The program began in 1996 when O’Connor implemented surveillance measures using device-day denominators in the ICU. In doing so, she found that the vent-associated pneumonia rate was significantly higher than the 11.5 mean rate in the Centers for Disease Control and Prevention’s National Nosocomial Infections Surveillance system. The facility formed a multidisciplinary process improvement team to develop and implement strategies to reduce the rates. In 1997, heat moisture exchange was introduced to reduce moisture and possible aspiration from the ventilator circuit tubing. "We put heat-moisture exchange circuits on the ventilator tubing, and that had a dramatic [effect]," she says. "Our vent-associated rate fell something like 60% just based on that."

The team also extended ventilator-tubing changes because frequent handling of the tubing has been linked with aspiration of moisture into patients’ lungs. "Like we’ve learned with a lot of the other procedures, the less you manipulate, the better off you are," she says. Other aspects of the ongoing effort include instituting new sedation and ventilator weaning protocols, performing naso-jejunostomy feedings, elevating the head of the bed to minimize aspiration, and conducting family conferences. The latter has proven to be one of the more novel aspects of the program, as clinicians hold regular family conferences to review the status of ventilated patients with relatives. A form was developed to address various aspects of the patient’s condition as well as the family’s concerns and expectations. (See form, p. 81.)

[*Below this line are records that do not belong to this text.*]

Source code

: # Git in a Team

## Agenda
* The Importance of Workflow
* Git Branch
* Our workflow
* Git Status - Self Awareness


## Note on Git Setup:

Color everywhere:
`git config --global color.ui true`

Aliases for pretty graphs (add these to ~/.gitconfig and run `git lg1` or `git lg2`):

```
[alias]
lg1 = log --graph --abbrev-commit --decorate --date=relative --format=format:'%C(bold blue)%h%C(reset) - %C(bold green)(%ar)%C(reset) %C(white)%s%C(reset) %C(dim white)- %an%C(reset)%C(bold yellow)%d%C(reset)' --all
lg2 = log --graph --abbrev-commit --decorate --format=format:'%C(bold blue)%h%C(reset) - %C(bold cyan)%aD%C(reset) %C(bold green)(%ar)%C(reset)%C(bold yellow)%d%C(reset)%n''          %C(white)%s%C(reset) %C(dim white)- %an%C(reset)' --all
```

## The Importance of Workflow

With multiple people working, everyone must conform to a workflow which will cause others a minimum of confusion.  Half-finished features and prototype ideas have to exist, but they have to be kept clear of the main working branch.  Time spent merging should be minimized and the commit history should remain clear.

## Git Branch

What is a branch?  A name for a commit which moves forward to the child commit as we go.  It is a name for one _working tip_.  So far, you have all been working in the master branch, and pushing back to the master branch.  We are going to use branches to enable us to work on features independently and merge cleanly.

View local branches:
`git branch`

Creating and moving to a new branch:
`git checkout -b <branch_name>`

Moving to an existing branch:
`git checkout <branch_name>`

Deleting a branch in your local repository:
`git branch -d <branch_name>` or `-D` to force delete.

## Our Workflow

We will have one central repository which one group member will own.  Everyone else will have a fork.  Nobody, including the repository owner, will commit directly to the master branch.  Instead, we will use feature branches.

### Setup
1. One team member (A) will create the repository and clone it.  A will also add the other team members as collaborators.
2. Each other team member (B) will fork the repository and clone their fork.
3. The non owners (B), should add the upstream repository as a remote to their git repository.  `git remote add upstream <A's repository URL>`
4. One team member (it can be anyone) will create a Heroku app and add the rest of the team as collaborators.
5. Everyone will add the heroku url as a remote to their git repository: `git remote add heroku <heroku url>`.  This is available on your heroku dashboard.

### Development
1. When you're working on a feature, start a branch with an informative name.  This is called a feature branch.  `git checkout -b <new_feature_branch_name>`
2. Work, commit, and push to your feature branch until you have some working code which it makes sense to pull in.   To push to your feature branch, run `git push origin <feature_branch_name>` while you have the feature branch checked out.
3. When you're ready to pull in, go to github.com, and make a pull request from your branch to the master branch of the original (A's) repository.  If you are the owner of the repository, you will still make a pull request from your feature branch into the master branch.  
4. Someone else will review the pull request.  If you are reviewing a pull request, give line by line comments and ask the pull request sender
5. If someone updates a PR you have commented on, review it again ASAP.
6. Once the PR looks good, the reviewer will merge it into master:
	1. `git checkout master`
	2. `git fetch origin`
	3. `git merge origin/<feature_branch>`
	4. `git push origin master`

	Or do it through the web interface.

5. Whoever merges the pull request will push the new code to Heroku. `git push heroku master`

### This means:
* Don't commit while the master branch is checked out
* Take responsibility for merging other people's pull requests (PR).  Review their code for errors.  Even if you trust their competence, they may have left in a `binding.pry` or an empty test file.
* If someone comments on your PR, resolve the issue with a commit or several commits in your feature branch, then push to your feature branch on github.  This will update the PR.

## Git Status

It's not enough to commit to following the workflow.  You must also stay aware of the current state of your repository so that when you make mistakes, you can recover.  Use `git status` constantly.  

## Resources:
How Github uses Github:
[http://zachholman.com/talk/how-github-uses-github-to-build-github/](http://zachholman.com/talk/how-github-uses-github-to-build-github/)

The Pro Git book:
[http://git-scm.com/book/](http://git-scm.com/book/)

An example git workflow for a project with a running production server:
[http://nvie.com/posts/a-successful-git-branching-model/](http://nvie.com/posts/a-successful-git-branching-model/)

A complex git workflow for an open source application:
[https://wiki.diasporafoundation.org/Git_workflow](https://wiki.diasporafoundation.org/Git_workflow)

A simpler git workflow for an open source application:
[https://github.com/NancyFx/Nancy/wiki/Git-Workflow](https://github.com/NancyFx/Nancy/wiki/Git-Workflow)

"Our plan — and it was kind of an aggressive plan — was to hold a family conference on the fourth ventilator day," she says. "We have had some patients who have actually been able to participate, but usually it is [just] a family conference. We get as many of the physicians and caregivers as we can present who can discuss where the patient is and what they think will happen."

While increasing communication across the board, the meeting has been so well-received by families that the approach has been extended to non-ventilated patients, she adds. "We feel that we want to give the family something that they can look back on, as well as having something in the chart so there would be some continuity," she says. "Because what happens is that you have many members of the family, and one member may talk to Dr. A and get one picture and another member may talk to Dr. B and get another picture. There is a lot of confusion as to what is really going on with their loved one."